"""Unit tests for the controlled forgetting engine."""
import pytest
import os
import json
import tempfile
from datetime import datetime, timedelta
from pathlib import Path
from mcp_memory_service.consolidation.forgetting import (
ControlledForgettingEngine,
ForgettingCandidate,
ForgettingResult
)
from mcp_memory_service.consolidation.decay import RelevanceScore
from mcp_memory_service.models.memory import Memory
@pytest.mark.unit
class TestControlledForgettingEngine:
"""Test the controlled forgetting system."""
@pytest.fixture
def forgetting_engine(self, consolidation_config):
return ControlledForgettingEngine(consolidation_config)
@pytest.fixture
def sample_relevance_scores(self, sample_memories):
"""Create sample relevance scores for memories."""
scores = []
for i, memory in enumerate(sample_memories):
# Create varied relevance scores
if "critical" in memory.tags:
total_score = 1.5
elif "temporary" in memory.tags:
total_score = 0.05 # Very low relevance
elif "test" in memory.content:
total_score = 0.02 # Low quality content
else:
total_score = 0.8
score = RelevanceScore(
memory_hash=memory.content_hash,
total_score=total_score,
base_importance=1.0,
decay_factor=0.8,
connection_boost=1.0,
access_boost=1.0,
metadata={"test_score": True}
)
scores.append(score)
return scores
@pytest.mark.asyncio
async def test_basic_forgetting_process(self, forgetting_engine, sample_memories, sample_relevance_scores):
"""Test basic forgetting process functionality."""
access_patterns = {
sample_memories[0].content_hash: datetime.now() - timedelta(days=100) # Old access
}
results = await forgetting_engine.process(
sample_memories,
sample_relevance_scores,
access_patterns=access_patterns,
time_horizon="monthly"
)
assert isinstance(results, list)
assert all(isinstance(result, ForgettingResult) for result in results)

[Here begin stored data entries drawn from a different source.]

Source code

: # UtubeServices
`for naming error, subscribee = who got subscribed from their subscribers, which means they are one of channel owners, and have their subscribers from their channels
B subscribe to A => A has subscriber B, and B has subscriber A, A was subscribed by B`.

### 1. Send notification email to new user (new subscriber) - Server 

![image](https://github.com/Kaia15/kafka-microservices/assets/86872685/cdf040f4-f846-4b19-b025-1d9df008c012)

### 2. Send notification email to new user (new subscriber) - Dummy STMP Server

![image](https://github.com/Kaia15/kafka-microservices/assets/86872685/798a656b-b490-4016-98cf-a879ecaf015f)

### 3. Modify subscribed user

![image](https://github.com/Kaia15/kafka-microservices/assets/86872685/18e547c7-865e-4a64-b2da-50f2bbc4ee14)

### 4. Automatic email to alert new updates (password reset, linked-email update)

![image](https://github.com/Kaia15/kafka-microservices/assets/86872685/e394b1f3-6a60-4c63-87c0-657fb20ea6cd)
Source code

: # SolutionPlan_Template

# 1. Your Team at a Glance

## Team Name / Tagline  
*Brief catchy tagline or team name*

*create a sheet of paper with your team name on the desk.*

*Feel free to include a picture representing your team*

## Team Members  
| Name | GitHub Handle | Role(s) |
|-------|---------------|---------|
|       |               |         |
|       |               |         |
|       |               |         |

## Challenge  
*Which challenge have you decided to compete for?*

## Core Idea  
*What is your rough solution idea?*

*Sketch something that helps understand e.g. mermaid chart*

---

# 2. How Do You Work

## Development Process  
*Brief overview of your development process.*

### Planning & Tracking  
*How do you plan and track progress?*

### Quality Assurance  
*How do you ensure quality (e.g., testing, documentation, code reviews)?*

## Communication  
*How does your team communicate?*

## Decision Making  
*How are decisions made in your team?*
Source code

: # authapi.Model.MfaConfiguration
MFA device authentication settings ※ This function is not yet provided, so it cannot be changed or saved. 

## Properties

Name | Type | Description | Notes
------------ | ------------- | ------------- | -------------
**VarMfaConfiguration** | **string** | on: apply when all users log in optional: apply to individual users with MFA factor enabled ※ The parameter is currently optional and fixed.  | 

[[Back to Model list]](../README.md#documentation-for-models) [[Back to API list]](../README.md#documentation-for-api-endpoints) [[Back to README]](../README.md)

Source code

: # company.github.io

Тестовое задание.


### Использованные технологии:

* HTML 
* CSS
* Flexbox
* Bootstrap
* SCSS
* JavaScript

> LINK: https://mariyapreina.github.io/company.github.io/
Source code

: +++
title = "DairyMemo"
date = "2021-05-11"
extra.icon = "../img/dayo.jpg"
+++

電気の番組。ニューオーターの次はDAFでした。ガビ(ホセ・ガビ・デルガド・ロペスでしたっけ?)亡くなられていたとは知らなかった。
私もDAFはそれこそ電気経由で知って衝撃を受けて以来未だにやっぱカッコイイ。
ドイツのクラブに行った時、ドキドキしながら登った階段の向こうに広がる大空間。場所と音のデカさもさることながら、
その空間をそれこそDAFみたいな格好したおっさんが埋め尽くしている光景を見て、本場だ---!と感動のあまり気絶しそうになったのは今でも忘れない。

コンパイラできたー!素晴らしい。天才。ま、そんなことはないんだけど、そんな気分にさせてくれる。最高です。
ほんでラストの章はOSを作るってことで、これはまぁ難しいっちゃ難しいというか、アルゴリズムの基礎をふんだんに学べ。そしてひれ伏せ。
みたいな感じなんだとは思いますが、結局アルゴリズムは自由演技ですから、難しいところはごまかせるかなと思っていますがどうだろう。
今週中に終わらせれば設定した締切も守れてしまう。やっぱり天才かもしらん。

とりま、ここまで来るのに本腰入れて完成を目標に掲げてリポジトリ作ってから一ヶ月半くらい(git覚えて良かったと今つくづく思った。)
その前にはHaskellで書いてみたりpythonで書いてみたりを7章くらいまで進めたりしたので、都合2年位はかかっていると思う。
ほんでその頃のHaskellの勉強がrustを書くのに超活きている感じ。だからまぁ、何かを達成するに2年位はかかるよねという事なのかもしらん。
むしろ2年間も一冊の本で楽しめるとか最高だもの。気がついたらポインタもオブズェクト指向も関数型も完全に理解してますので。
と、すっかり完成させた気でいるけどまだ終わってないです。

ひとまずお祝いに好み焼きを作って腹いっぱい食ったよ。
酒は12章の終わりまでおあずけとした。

# Check that some memories were processed for forgetting
actions = [result.action_taken for result in results]
valid_actions = {"archived", "compressed", "deleted", "skipped"}
assert all(action in valid_actions for action in actions)
@pytest.mark.asyncio
async def test_identify_forgetting_candidates(self, forgetting_engine, sample_memories, sample_relevance_scores):
"""Test identification of forgetting candidates."""
access_patterns = {}
candidates = await forgetting_engine._identify_forgetting_candidates(
sample_memories,
{score.memory_hash: score for score in sample_relevance_scores},
access_patterns,
"monthly"
)
assert isinstance(candidates, list)
assert all(isinstance(candidate, ForgettingCandidate) for candidate in candidates)
# Check candidate properties
for candidate in candidates:
assert isinstance(candidate.memory, Memory)

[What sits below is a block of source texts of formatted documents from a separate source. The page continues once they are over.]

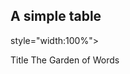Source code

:<!DOCTYPE html>
<html>
<body>

<h2>A simple table</h2>

 style="width:100%">
  <tr>
    <th>Title</th>
  </tr>
  <tr>
    <td align="center">The Garden of Words</td>
  </tr>
</table>

</body>
</html>
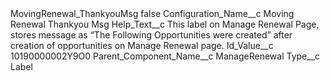 <?xml version="1.0" encoding="UTF-8"?>
<CustomMetadata xmlns="http://soap.sforce.com/2006/04/metadata" xmlns:xsi="http://www.w3.org/2001/XMLSchema-instance" xmlns:xsd="http://www.w3.org/2001/XMLSchema">
    <label>MovingRenewal_ThankyouMsg</label>
    <protected>false</protected>
    <values>
        <field>Configuration_Name__c</field>
        <value xsi:type="xsd:string">Moving Renewal Thankyou Msg</value>
    </values>
    <values>
        <field>Help_Text__c</field>
        <value xsi:type="xsd:string">This label on Manage Renewal Page, stores message as “The Following Opportunities were created” after creation of opportunities on Manage Renewal page.</value>
    </values>
    <values>
        <field>Id_Value__c</field>
        <value xsi:type="xsd:string">10190000002Y9O0</value>
    </values>
    <values>
        <field>Parent_Component_Name__c</field>
        <value xsi:type="xsd:string">ManageRenewal</value>
    </values>
    <values>
        <field>Type__c</field>
        <value xsi:type="xsd:string">Label</value>
    </values>
</CustomMetadata>
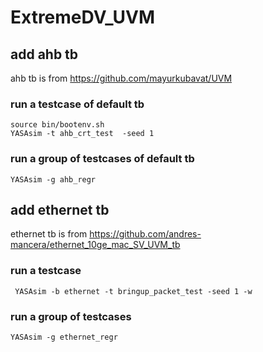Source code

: # ExtremeDV_UVM

## add ahb tb
ahb tb is from https://github.com/mayurkubavat/UVM 

### run a testcase of default tb
`source bin/bootenv.sh`  
`YASAsim -t ahb_crt_test  -seed 1`  

### run a group of testcases of default tb
`YASAsim -g ahb_regr`  

## add ethernet tb
ethernet tb is from https://github.com/andres-mancera/ethernet_10ge_mac_SV_UVM_tb  
### run a testcase
` YASAsim -b ethernet -t bringup_packet_test -seed 1 -w`   

### run a group of testcases
`YASAsim -g ethernet_regr`  
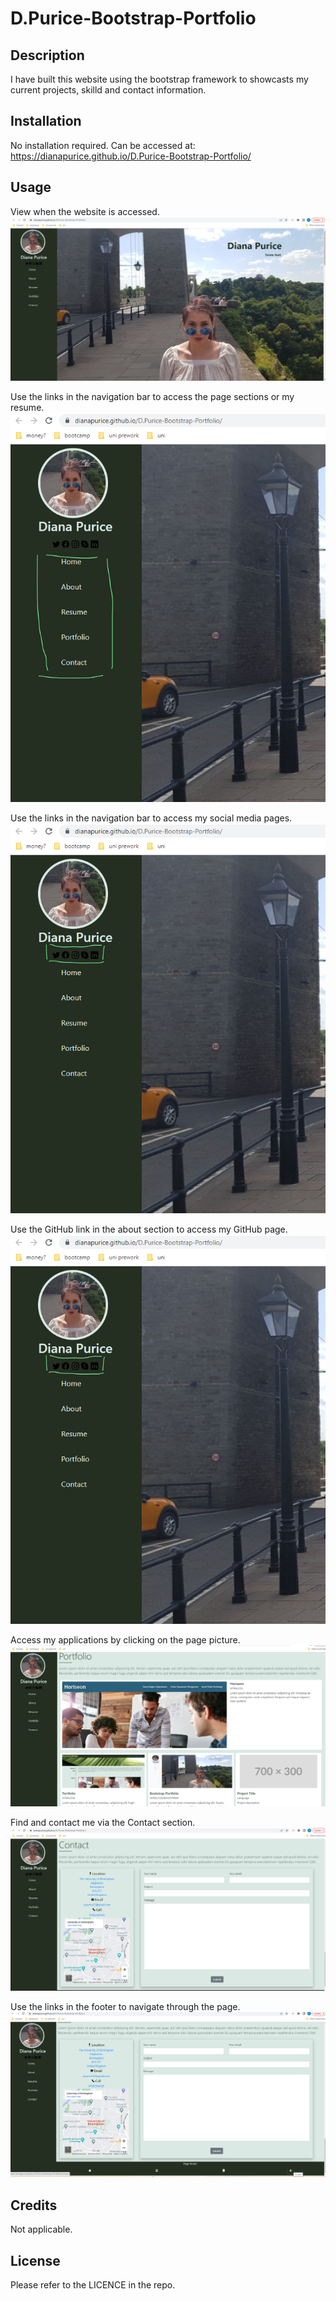 # D.Purice-Bootstrap-Portfolio

## Description

I have built this website using the bootstrap framework to showcasts my current projects, skilld and contact information.


## Installation

No installation required.
Can be accessed at: https://dianapurice.github.io/D.Purice-Bootstrap-Portfolio/

## Usage

View when the website is accessed.
![Hero section](assests/images/hero-section.png)

Use the links in the navigation bar to access the page sections or my resume.
![Page links](assests/images/page-links.png)

Use the links in the navigation bar to access my social media pages.
![Social meadia links](assests/images/social-media-links.png)

Use the GitHub link in the about section to access my GitHub page.
![GitHub page](assests/images/social-media-links.png)

Access my applications by clicking on the page picture.
![Application links](assests/images/porfolio.png)

Find and contact me via the Contact section.
![Contact](assests/images/contact.png)

Use the links in the footer to navigate through the page.
![Footer](assests/images/footer.png)

## Credits

Not applicable.

## License

Please refer to the LICENCE in the repo.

assert isinstance(candidate.relevance_score, RelevanceScore)
assert isinstance(candidate.forgetting_reasons, list)
assert len(candidate.forgetting_reasons) > 0
assert candidate.archive_priority in [1, 2, 3]
assert isinstance(candidate.can_be_deleted, bool)
@pytest.mark.asyncio
async def test_protected_memory_exclusion(self, forgetting_engine, sample_memories, sample_relevance_scores):
"""Test that protected memories are excluded from forgetting."""
# Find critical memory (should be protected)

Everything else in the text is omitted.